Big Data PaaS?
Cloud-based PaaS is pretty high on the hype curve. I’ve been of the opinion that we’ll begin to see vertical PaaS offerings as the enterprise begins to understand the potential impact of application development acceleration. So, to continue to expand on that idea, how about a Big Data PaaS?
As many will agree, Big Data was originally driven by the need to discover. Yes, there are many practical examples of using the Hadoop framework in “operational” applications.
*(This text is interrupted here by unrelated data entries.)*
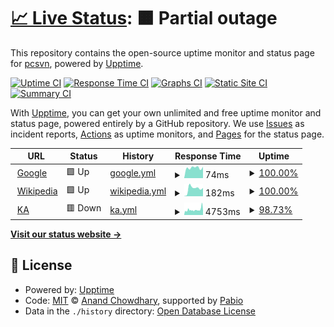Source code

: # [📈 Live Status](https://pcsvn.github.io/upptime): <!--live status--> **🟧 Partial outage**

This repository contains the open-source uptime monitor and status page for [pcsvn](https://pcsvn.github.io/upptime), powered by [Upptime](https://github.com/upptime/upptime).

[![Uptime CI](https://github.com/pcsvn/upptime/workflows/Uptime%20CI/badge.svg)](https://github.com/pcsvn/upptime/actions?query=workflow%3A%22Uptime+CI%22)
[![Response Time CI](https://github.com/pcsvn/upptime/workflows/Response%20Time%20CI/badge.svg)](https://github.com/pcsvn/upptime/actions?query=workflow%3A%22Response+Time+CI%22)
[![Graphs CI](https://github.com/pcsvn/upptime/workflows/Graphs%20CI/badge.svg)](https://github.com/pcsvn/upptime/actions?query=workflow%3A%22Graphs+CI%22)
[![Static Site CI](https://github.com/pcsvn/upptime/workflows/Static%20Site%20CI/badge.svg)](https://github.com/pcsvn/upptime/actions?query=workflow%3A%22Static+Site+CI%22)
[![Summary CI](https://github.com/pcsvn/upptime/workflows/Summary%20CI/badge.svg)](https://github.com/pcsvn/upptime/actions?query=workflow%3A%22Summary+CI%22)

With [Upptime](https://upptime.js.org), you can get your own unlimited and free uptime monitor and status page, powered entirely by a GitHub repository. We use [Issues](https://github.com/pcsvn/upptime/issues) as incident reports, [Actions](https://github.com/pcsvn/upptime/actions) as uptime monitors, and [Pages](https://pcsvn.github.io/upptime) for the status page.

<!--start: status pages-->
<!-- This summary is generated by Upptime (https://github.com/upptime/upptime) -->
<!-- Do not edit this manually, your changes will be overwritten -->
<!-- prettier-ignore -->
| URL | Status | History | Response Time | Uptime |
| --- | ------ | ------- | ------------- | ------ |
| <img alt="" src="https://icons.duckduckgo.com/ip3/www.google.com.ico" height="13"> [Google](https://www.google.com) | 🟩 Up | [google.yml](https://github.com/pcsvn/upptime/commits/HEAD/history/google.yml) | <details><summary><img alt="Response time graph" src="./graphs/google/response-time-week.png" height="20"> 74ms</summary><br><a href="https://pcsvn.github.io/upptime/history/google"><img alt="Response time 101" src="https://img.shields.io/endpoint?url=https%3A%2F%2Fraw.githubusercontent.com%2Fpcsvn%2Fupptime%2FHEAD%2Fapi%2Fgoogle%2Fresponse-time.json"></a><br><a href="https://pcsvn.github.io/upptime/history/google"><img alt="24-hour response time 80" src="https://img.shields.io/endpoint?url=https%3A%2F%2Fraw.githubusercontent.com%2Fpcsvn%2Fupptime%2FHEAD%2Fapi%2Fgoogle%2Fresponse-time-day.json"></a><br><a href="https://pcsvn.github.io/upptime/history/google"><img alt="7-day response time 74" src="https://img.shields.io/endpoint?url=https%3A%2F%2Fraw.githubusercontent.com%2Fpcsvn%2Fupptime%2FHEAD%2Fapi%2Fgoogle%2Fresponse-time-week.json"></a><br><a href="https://pcsvn.github.io/upptime/history/google"><img alt="30-day response time 101" src="https://img.shields.io/endpoint?url=https%3A%2F%2Fraw.githubusercontent.com%2Fpcsvn%2Fupptime%2FHEAD%2Fapi%2Fgoogle%2Fresponse-time-month.json"></a><br><a href="https://pcsvn.github.io/upptime/history/google"><img alt="1-year response time 101" src="https://img.shields.io/endpoint?url=https%3A%2F%2Fraw.githubusercontent.com%2Fpcsvn%2Fupptime%2FHEAD%2Fapi%2Fgoogle%2Fresponse-time-year.json"></a></details> | <details><summary><a href="https://pcsvn.github.io/upptime/history/google">100.00%</a></summary><a href="https://pcsvn.github.io/upptime/history/google"><img alt="All-time uptime 100.00%" src="https://img.shields.io/endpoint?url=https%3A%2F%2Fraw.githubusercontent.com%2Fpcsvn%2Fupptime%2FHEAD%2Fapi%2Fgoogle%2Fuptime.json"></a><br><a href="https://pcsvn.github.io/upptime/history/google"><img alt="24-hour uptime 100.00%" src="https://img.shields.io/endpoint?url=https%3A%2F%2Fraw.githubusercontent.com%2Fpcsvn%2Fupptime%2FHEAD%2Fapi%2Fgoogle%2Fuptime-day.json"></a><br><a href="https://pcsvn.github.io/upptime/history/google"><img alt="7-day uptime 100.00%" src="https://img.shields.io/endpoint?url=https%3A%2F%2Fraw.githubusercontent.com%2Fpcsvn%2Fupptime%2FHEAD%2Fapi%2Fgoogle%2Fuptime-week.json"></a><br><a href="https://pcsvn.github.io/upptime/history/google"><img alt="30-day uptime 100.00%" src="https://img.shields.io/endpoint?url=https%3A%2F%2Fraw.githubusercontent.com%2Fpcsvn%2Fupptime%2FHEAD%2Fapi%2Fgoogle%2Fuptime-month.json"></a><br><a href="https://pcsvn.github.io/upptime/history/google"><img alt="1-year uptime 100.00%" src="https://img.shields.io/endpoint?url=https%3A%2F%2Fraw.githubusercontent.com%2Fpcsvn%2Fupptime%2FHEAD%2Fapi%2Fgoogle%2Fuptime-year.json"></a></details>
| <img alt="" src="https://icons.duckduckgo.com/ip3/en.wikipedia.org.ico" height="13"> [Wikipedia](https://en.wikipedia.org) | 🟩 Up | [wikipedia.yml](https://github.com/pcsvn/upptime/commits/HEAD/history/wikipedia.yml) | <details><summary><img alt="Response time graph" src="./graphs/wikipedia/response-time-week.png" height="20"> 182ms</summary><br><a href="https://pcsvn.github.io/upptime/history/wikipedia"><img alt="Response time 186" src="https://img.shields.io/endpoint?url=https%3A%2F%2Fraw.githubusercontent.com%2Fpcsvn%2Fupptime%2FHEAD%2Fapi%2Fwikipedia%2Fresponse-time.json"></a><br><a href="https://pcsvn.github.io/upptime/history/wikipedia"><img alt="24-hour response time 194" src="https://img.shields.io/endpoint?url=https%3A%2F%2Fraw.githubusercontent.com%2Fpcsvn%2Fupptime%2FHEAD%2Fapi%2Fwikipedia%2Fresponse-time-day.json"></a><br><a href="https://pcsvn.github.io/upptime/history/wikipedia"><img alt="7-day response time 182" src="https://img.shields.io/endpoint?url=https%3A%2F%2Fraw.githubusercontent.com%2Fpcsvn%2Fupptime%2FHEAD%2Fapi%2Fwikipedia%2Fresponse-time-week.json"></a><br><a href="https://pcsvn.github.io/upptime/history/wikipedia"><img alt="30-day response time 186" src="https://img.shields.io/endpoint?url=https%3A%2F%2Fraw.githubusercontent.com%2Fpcsvn%2Fupptime%2FHEAD%2Fapi%2Fwikipedia%2Fresponse-time-month.json"></a><br><a href="https://pcsvn.github.io/upptime/history/wikipedia"><img alt="1-year response time 186" src="https://img.shields.io/endpoint?url=https%3A%2F%2Fraw.githubusercontent.com%2Fpcsvn%2Fupptime%2FHEAD%2Fapi%2Fwikipedia%2Fresponse-time-year.json"></a></details> | <details><summary><a href="https://pcsvn.github.io/upptime/history/wikipedia">100.00%</a></summary><a href="https://pcsvn.github.io/upptime/history/wikipedia"><img alt="All-time uptime 100.00%" src="https://img.shields.io/endpoint?url=https%3A%2F%2Fraw.githubusercontent.com%2Fpcsvn%2Fupptime%2FHEAD%2Fapi%2Fwikipedia%2Fuptime.json"></a><br><a href="https://pcsvn.github.io/upptime/history/wikipedia"><img alt="24-hour uptime 100.00%" src="https://img.shields.io/endpoint?url=https%3A%2F%2Fraw.githubusercontent.com%2Fpcsvn%2Fupptime%2FHEAD%2Fapi%2Fwikipedia%2Fuptime-day.json"></a><br><a href="https://pcsvn.github.io/upptime/history/wikipedia"><img alt="7-day uptime 100.00%" src="https://img.shields.io/endpoint?url=https%3A%2F%2Fraw.githubusercontent.com%2Fpcsvn%2Fupptime%2FHEAD%2Fapi%2Fwikipedia%2Fuptime-week.json"></a><br><a href="https://pcsvn.github.io/upptime/history/wikipedia"><img alt="30-day uptime 100.00%" src="https://img.shields.io/endpoint?url=https%3A%2F%2Fraw.githubusercontent.com%2Fpcsvn%2Fupptime%2FHEAD%2Fapi%2Fwikipedia%2Fuptime-month.json"></a><br><a href="https://pcsvn.github.io/upptime/history/wikipedia"><img alt="1-year uptime 100.00%" src="https://img.shields.io/endpoint?url=https%3A%2F%2Fraw.githubusercontent.com%2Fpcsvn%2Fupptime%2FHEAD%2Fapi%2Fwikipedia%2Fuptime-year.json"></a></details>
| <img alt="" src="https://icons.duckduckgo.com/ip3/kiena.vn.ico" height="13"> [KA](https://kiena.vn) | 🟥 Down | [ka.yml](https://github.com/pcsvn/upptime/commits/HEAD/history/ka.yml) | <details><summary><img alt="Response time graph" src="./graphs/ka/response-time-week.png" height="20"> 4753ms</summary><br><a href="https://pcsvn.github.io/upptime/history/ka"><img alt="Response time 4754" src="https://img.shields.io/endpoint?url=https%3A%2F%2Fraw.githubusercontent.com%2Fpcsvn%2Fupptime%2FHEAD%2Fapi%2Fka%2Fresponse-time.json"></a><br><a href="https://pcsvn.github.io/upptime/history/ka"><img alt="24-hour response time 7233" src="https://img.shields.io/endpoint?url=https%3A%2F%2Fraw.githubusercontent.com%2Fpcsvn%2Fupptime%2FHEAD%2Fapi%2Fka%2Fresponse-time-day.json"></a><br><a href="https://pcsvn.github.io/upptime/history/ka"><img alt="7-day response time 4753" src="https://img.shields.io/endpoint?url=https%3A%2F%2Fraw.githubusercontent.com%2Fpcsvn%2Fupptime%2FHEAD%2Fapi%2Fka%2Fresponse-time-week.json"></a><br><a href="https://pcsvn.github.io/upptime/history/ka"><img alt="30-day response time 4754" src="https://img.shields.io/endpoint?url=https%3A%2F%2Fraw.githubusercontent.com%2Fpcsvn%2Fupptime%2FHEAD%2Fapi%2Fka%2Fresponse-time-month.json"></a><br><a href="https://pcsvn.github.io/upptime/history/ka"><img alt="1-year response time 4754" src="https://img.shields.io/endpoint?url=https%3A%2F%2Fraw.githubusercontent.com%2Fpcsvn%2Fupptime%2FHEAD%2Fapi%2Fka%2Fresponse-time-year.json"></a></details> | <details><summary><a href="https://pcsvn.github.io/upptime/history/ka">98.73%</a></summary><a href="https://pcsvn.github.io/upptime/history/ka"><img alt="All-time uptime 99.39%" src="https://img.shields.io/endpoint?url=https%3A%2F%2Fraw.githubusercontent.com%2Fpcsvn%2Fupptime%2FHEAD%2Fapi%2Fka%2Fuptime.json"></a><br><a href="https://pcsvn.github.io/upptime/history/ka"><img alt="24-hour uptime 98.79%" src="https://img.shields.io/endpoint?url=https%3A%2F%2Fraw.githubusercontent.com%2Fpcsvn%2Fupptime%2FHEAD%2Fapi%2Fka%2Fuptime-day.json"></a><br><a href="https://pcsvn.github.io/upptime/history/ka"><img alt="7-day uptime 98.73%" src="https://img.shields.io/endpoint?url=https%3A%2F%2Fraw.githubusercontent.com%2Fpcsvn%2Fupptime%2FHEAD%2Fapi%2Fka%2Fuptime-week.json"></a><br><a href="https://pcsvn.github.io/upptime/history/ka"><img alt="30-day uptime 99.39%" src="https://img.shields.io/endpoint?url=https%3A%2F%2Fraw.githubusercontent.com%2Fpcsvn%2Fupptime%2FHEAD%2Fapi%2Fka%2Fuptime-month.json"></a><br><a href="https://pcsvn.github.io/upptime/history/ka"><img alt="1-year uptime 99.39%" src="https://img.shields.io/endpoint?url=https%3A%2F%2Fraw.githubusercontent.com%2Fpcsvn%2Fupptime%2FHEAD%2Fapi%2Fka%2Fuptime-year.json"></a></details>

<!--end: status pages-->

[**Visit our status website →**](https://pcsvn.github.io/upptime)

## 📄 License

- Powered by: [Upptime](https://github.com/upptime/upptime)
- Code: [MIT](./LICENSE) © [Anand Chowdhary](https://anandchowdhary.com), supported by [Pabio](https://pabio.com)
- Data in the `./history` directory: [Open Database License](https://opendatacommons.org/licenses/odbl/1-0/)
However, we could argue that many of these production applications were born out of discovery sandbox initiatives.
If we’re going to support the many data scientists and their application developer counterparts in an even more experimental, data-driven enterprise, we better pay attention to the roots of the Hadoop framework.
Providing the enterprise a way to build their own internal sandbox applications using Hadoop building blocks will require the talent of a Hadoop-savvy team.
Ideally, the existing staff needs to be educated and provided with simple application development environments which support the use of unstructured data technologies.
With an internal deployment of a Big Data PaaS, the organization is provided with a full, turnkey stack which is not too dissimilar from Hortonworks, Cloudera, etc, but with maybe one compelling difference.
The early Hadoop-centric vendors could be compared to the “IaaS providers” in the world of Cloud (e.g. Eucalyptus, Nimbula, Surgient, OpenStack, Enomaly, Cloud.com, etc.). These vendors focus on infrastructure and less on the application developer….less on the next level in the stack which completes the PaaS layer.
The compelling difference with a PaaS is that it includes a comprehensive suite of services for the app-dev teams and a robust API that can be expanded as services are developed and added to the platform. It can include a number of other application-centric services, such as:
- Application lifecycle management
- Application-level monitoring/management
- Application metering
- Entitlement management
- Authentication/Authorization
The end-goal? Abstracting the infrastructure and increasing time-to-market for new BI applications.
Some questions to ponder:
- Is the market ready for a turnkey Big Data platform offering? Is it too early for a Big Data PaaS?
- Is Big Data PaaS just a flavor of Private PaaS?
- What kind of hybrid Big Data architectures will we see?
- Do we need to first see Big Data “killer apps”? The killer use-case in the private Cloud IaaS market was/is “test and dev clouds”…essentially sandboxes.
- Production applications are born out of the sandbox cloud environments, and companies are moving to support the development team to facilitate productization. Are we going to see the same in Big Data?
What are your thoughts?